What can we do? Offer solidarity and ensure that human rights are at the top of the diplomatic agenda in order to keep a small part of Iranian civil society alive.

David All    
  6 September 2008, 1:34 am

It is concievable that the Tories will be better then Labour when it comes to granting asylum to those seeking it because they do not tremble in their boots at the thought of being attacked by the Daily Mail.
The old Vulcan proverb that “only Nixon can go to China” might apply in this case as well.

Boogski    
  6 September 2008, 2:10 am

Why should you measure Iran against Cambodia? It is something of a hellhole for many Iranians.

Because we’re talking about a country of modern, educated people as opposed to a country of mostly illiterate, easily influenced farmers.

Really?! Iran certainly has the potential to be a first world country, but it is being held back by a violent, self-serving clique, which can call out a paramilitary force of one million - the Bassij - that has been set up to repress civilian uprisings.

They ARE a first world country, Dan. I won’t go down the list but they have all the fancy shit you and I have. And don’t give me any crap about the “force of one million - the Bassij”. Most Iranians AGREE with those assholes or they would be quickly dispatched.

Nonsense. Absolute nonsense. There are thousands of Iranians protesting against this regime every week, putting their lives at risk in order to challenge the authorities. You may not have taken an interest in it.

Thousands? How impressive. No, the problem is that millions AGREE with those Islamist assholes. So NOW where are we?

Few Iranians get pleasure out of seeing hangings. On the contrary, they find it rather sick to see men hung from cranes in market squares.

Bull. Fucking. Shit.

If they’re so horrified by it then why do they flock to the town square to witness it?

Dan    
  6 September 2008, 2:41 am

“They ARE a first world country, Dan. I won’t go down the list but they have all the fancy shit you and I have. And don’t give me any crap about the “force of one million - the Bassij”. Most Iranians AGREE with those assholes or they would be quickly dispatched.”

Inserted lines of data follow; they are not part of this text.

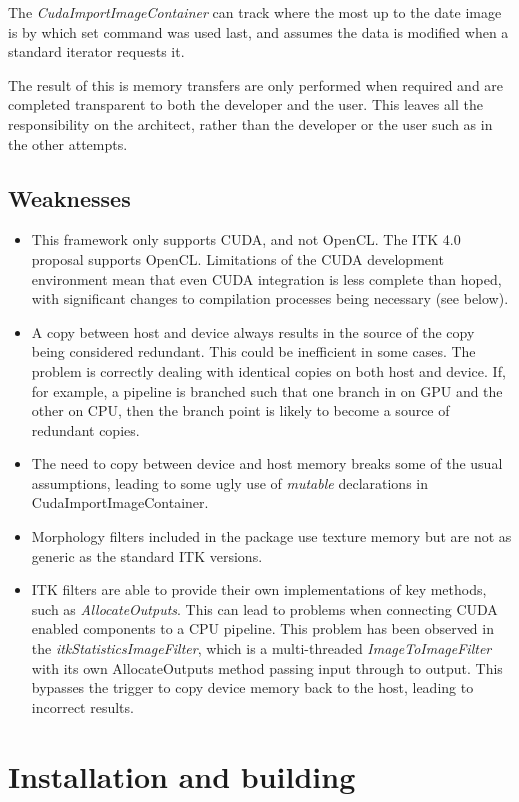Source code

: \documentclass{InsightArticle}
\begin{document}
The {\em CudaImportImageContainer} can track where the most up to the
date image is by which set command was used last, and assumes the data
is modified when a standard iterator requests it.

The result of this is memory transfers are only performed when
required and are completed transparent to both the developer and the
user. This leaves all the responsibility on the architect, rather than
the developer or the user such as in the other attempts.

\subsection{Weaknesses}
\begin{itemize}
\item This framework only supports CUDA, and not OpenCL. The ITK 4.0
proposal supports OpenCL. Limitations of the CUDA development
environment mean that even CUDA integration is less complete than
hoped, with significant changes to compilation processes being
necessary (see below).
\item A copy between host and device always results in the source of
the copy being considered redundant. This could be inefficient in some
cases. The problem is correctly dealing with identical copies on both
host and device. If, for example, a pipeline is branched such that one
branch in on GPU and the other on CPU, then the branch point is likely
to become a source of redundant copies.
\item The need to copy between device and host memory breaks some of
the usual assumptions, leading to some ugly use of {\em mutable}
declarations in CudaImportImageContainer.
\item Morphology filters included in the package use texture memory
but are not as generic as the standard ITK versions.
\item ITK filters are able to provide their own implementations of key
methods, such as {\em AllocateOutputs}. This can lead to problems when
connecting CUDA enabled components to a CPU pipeline. This problem has
been observed in the {\em itkStatisticsImageFilter}, which is a
multi-threaded {\em ImageToImageFilter} with its own AllocateOutputs
method passing input through to output. This bypasses the trigger to
copy device memory back to the host, leading to incorrect results.
\end{itemize}

\section{Installation and building}
\end{document}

When was the last free and fair election that elected the Supreme Leader?

“Thousands? How impressive. No, the problem is that millions AGREE with those Islamist assholes. So NOW where are we?”

You are a lunatic. You have no idea of what happens to those who stand up against this regime, do you? Most Iranian asylum cases I’ve dealt with have involved men who have been tortured, including having their testicles repeatedly stamped on until they explode and being anally raped with truncheons. Women, including pregnant women, and children, as young as two, are often held as hostages in order to force dissidents to sign false confessions. Do you realise what risks these brave people are taking? They are putting their entire families at risk of torture and destitution. Would you make this sacrifice for your political beliefs. I don’t think I could.

“If they’re so horrified by it then why do they flock to the town square to witness it?”

They don’t. The Bassij are employed to jeer at hangings, but most don’t.

Dan    
  6 September 2008, 3:00 am

“They ARE a first world country, Dan. I won’t go down the list but they have all the fancy shit you and I have.”

Could you give me an example of how many tractors, mobile telephones and computers a farmer in Yazd, Khuzestan or Balochistan owns? Outside the urban centres, Iran is as poor as most African states.

Dan    
  6 September 2008, 3:18 am

When Iran is free, I would love to tour this beautiful, diverse and interesting country. There is nowhere in the world I’d love to visit more than Iran. Unfortunately, the regime has declared that I am persona non grata due to my own work with Iranian human rights organisations. But I am confident I will one day step on Iranian soil and I will work with any Iranian to achieve freedom so that this country can open up to the world and become the open and tolerant country it once was, before Khomeini and before the Pahlavis.

socialrepublican    
  6 September 2008, 5:21 am

Boogski is a vaccum, thus the ‘hilarious’ commie comments and such and nowt much else. A vaccum will suck you dry (ha ha?) and leave merely a deflated remains. Please don’t engage with the abyss.